> **TASK ITEM**
Give back all of the data exactly. Leave nothing out.

Stored entries

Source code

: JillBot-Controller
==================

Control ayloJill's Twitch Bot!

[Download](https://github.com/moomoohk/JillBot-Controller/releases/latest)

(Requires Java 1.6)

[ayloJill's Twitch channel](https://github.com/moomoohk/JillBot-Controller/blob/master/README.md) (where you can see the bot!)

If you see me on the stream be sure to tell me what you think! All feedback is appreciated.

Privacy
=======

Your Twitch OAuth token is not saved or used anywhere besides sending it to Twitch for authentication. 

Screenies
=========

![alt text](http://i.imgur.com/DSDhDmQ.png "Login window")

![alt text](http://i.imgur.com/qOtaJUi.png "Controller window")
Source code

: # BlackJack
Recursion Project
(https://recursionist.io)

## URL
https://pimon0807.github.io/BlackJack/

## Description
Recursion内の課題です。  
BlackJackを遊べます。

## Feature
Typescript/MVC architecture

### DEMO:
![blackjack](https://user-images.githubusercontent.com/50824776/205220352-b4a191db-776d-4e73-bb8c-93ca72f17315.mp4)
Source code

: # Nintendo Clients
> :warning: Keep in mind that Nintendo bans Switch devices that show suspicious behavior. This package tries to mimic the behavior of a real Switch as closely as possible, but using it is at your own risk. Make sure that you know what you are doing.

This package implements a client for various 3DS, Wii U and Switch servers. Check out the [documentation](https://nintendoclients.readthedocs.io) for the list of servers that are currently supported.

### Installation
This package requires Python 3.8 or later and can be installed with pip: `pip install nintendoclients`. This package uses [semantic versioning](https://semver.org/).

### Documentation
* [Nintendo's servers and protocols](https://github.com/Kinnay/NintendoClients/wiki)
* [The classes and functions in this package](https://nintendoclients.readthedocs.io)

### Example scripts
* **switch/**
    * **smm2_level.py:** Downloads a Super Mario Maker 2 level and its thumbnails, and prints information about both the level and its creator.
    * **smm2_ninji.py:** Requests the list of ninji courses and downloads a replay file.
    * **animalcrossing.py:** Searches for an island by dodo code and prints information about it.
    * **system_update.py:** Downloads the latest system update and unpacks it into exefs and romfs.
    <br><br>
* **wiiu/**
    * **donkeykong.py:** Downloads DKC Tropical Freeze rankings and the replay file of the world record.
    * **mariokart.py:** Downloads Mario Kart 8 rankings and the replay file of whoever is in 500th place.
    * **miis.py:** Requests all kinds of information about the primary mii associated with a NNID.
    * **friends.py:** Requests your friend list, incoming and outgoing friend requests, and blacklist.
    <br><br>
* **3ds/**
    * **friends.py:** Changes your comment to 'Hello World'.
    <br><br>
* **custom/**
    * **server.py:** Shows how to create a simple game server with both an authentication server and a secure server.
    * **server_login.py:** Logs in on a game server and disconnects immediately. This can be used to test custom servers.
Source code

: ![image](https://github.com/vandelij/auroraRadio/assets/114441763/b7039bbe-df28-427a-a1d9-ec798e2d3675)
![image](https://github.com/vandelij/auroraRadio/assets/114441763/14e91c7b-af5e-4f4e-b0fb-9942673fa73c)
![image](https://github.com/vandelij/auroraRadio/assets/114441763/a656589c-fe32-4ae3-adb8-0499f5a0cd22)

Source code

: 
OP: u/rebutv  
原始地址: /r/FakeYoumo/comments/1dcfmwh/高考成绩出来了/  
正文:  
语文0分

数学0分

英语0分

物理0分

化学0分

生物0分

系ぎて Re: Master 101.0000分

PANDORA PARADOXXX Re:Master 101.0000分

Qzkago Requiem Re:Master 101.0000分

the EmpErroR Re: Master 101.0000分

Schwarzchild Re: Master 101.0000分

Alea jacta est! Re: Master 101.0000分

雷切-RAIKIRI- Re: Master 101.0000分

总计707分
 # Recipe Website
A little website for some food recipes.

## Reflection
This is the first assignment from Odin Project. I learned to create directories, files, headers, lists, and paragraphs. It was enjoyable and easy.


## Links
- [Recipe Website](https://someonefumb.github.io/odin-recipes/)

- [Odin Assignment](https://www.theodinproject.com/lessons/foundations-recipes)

> **RESULT OF THE EXERCISE**
Source code

: JillBot-Controller
==================

Control ayloJill's Twitch Bot!

[Download](https://github.com/moomoohk/JillBot-Controller/releases/latest)

(Requires Java 1.6)

[ayloJill's Twitch channel](https://github.com/moomoohk/JillBot-Controller/blob/master/README.md) (where you can see the bot!)

If you see me on the stream be sure to tell me what you think! All feedback is appreciated.

Privacy
=======

Your Twitch OAuth token is not saved or used anywhere besides sending it to Twitch for authentication. 

Screenies
=========

![alt text](http://i.imgur.com/DSDhDmQ.png "Login window")

![alt text](http://i.imgur.com/qOtaJUi.png "Controller window")
Source code

: # BlackJack
Recursion Project
(https://recursionist.io)

## URL
https://pimon0807.github.io/BlackJack/

## Description
Recursion内の課題です。  
BlackJackを遊べます。

## Feature
Typescript/MVC architecture

### DEMO:
![blackjack](https://user-images.githubusercontent.com/50824776/205220352-b4a191db-776d-4e73-bb8c-93ca72f17315.mp4)
Source code

: # Nintendo Clients
> :warning: Keep in mind that Nintendo bans Switch devices that show suspicious behavior. This package tries to mimic the behavior of a real Switch as closely as possible, but using it is at your own risk. Make sure that you know what you are doing.

This package implements a client for various 3DS, Wii U and Switch servers. Check out the [documentation](https://nintendoclients.readthedocs.io) for the list of servers that are currently supported.

### Installation
This package requires Python 3.8 or later and can be installed with pip: `pip install nintendoclients`. This package uses [semantic versioning](https://semver.org/).

### Documentation
* [Nintendo's servers and protocols](https://github.com/Kinnay/NintendoClients/wiki)
* [The classes and functions in this package](https://nintendoclients.readthedocs.io)

### Example scripts
* **switch/**
    * **smm2_level.py:** Downloads a Super Mario Maker 2 level and its thumbnails, and prints information about both the level and its creator.
    * **smm2_ninji.py:** Requests the list of ninji courses and downloads a replay file.
    * **animalcrossing.py:** Searches for an island by dodo code and prints information about it.
    * **system_update.py:** Downloads the latest system update and unpacks it into exefs and romfs.
    <br><br>
* **wiiu/**
    * **donkeykong.py:** Downloads DKC Tropical Freeze rankings and the replay file of the world record.
    * **mariokart.py:** Downloads Mario Kart 8 rankings and the replay file of whoever is in 500th place.
    * **miis.py:** Requests all kinds of information about the primary mii associated with a NNID.
    * **friends.py:** Requests your friend list, incoming and outgoing friend requests, and blacklist.
    <br><br>
* **3ds/**
    * **friends.py:** Changes your comment to 'Hello World'.
    <br><br>
* **custom/**
    * **server.py:** Shows how to create a simple game server with both an authentication server and a secure server.
    * **server_login.py:** Logs in on a game server and disconnects immediately. This can be used to test custom servers.
Source code

: ![image](https://github.com/vandelij/auroraRadio/assets/114441763/b7039bbe-df28-427a-a1d9-ec798e2d3675)
![image](https://github.com/vandelij/auroraRadio/assets/114441763/14e91c7b-af5e-4f4e-b0fb-9942673fa73c)
![image](https://github.com/vandelij/auroraRadio/assets/114441763/a656589c-fe32-4ae3-adb8-0499f5a0cd22)

Source code

: 
OP: u/rebutv  
原始地址: /r/FakeYoumo/comments/1dcfmwh/高考成绩出来了/  
正文:  
语文0分

数学0分

英语0分

物理0分

化学0分

生物0分

系ぎて Re: Master 101.0000分

PANDORA PARADOXXX Re:Master 101.0000分

Qzkago Requiem Re:Master 101.0000分

the EmpErroR Re: Master 101.0000分

Schwarzchild Re: Master 101.0000分

Alea jacta est! Re: Master 101.0000分

雷切-RAIKIRI- Re: Master 101.0000分

总计707分
 # Recipe Website
A little website for some food recipes.

## Reflection
This is the first assignment from Odin Project. I learned to create directories, files, headers, lists, and paragraphs. It was enjoyable and easy.


## Links
- [Recipe Website](https://someonefumb.github.io/odin-recipes/)

- [Odin Assignment](https://www.theodinproject.com/lessons/foundations-recipes)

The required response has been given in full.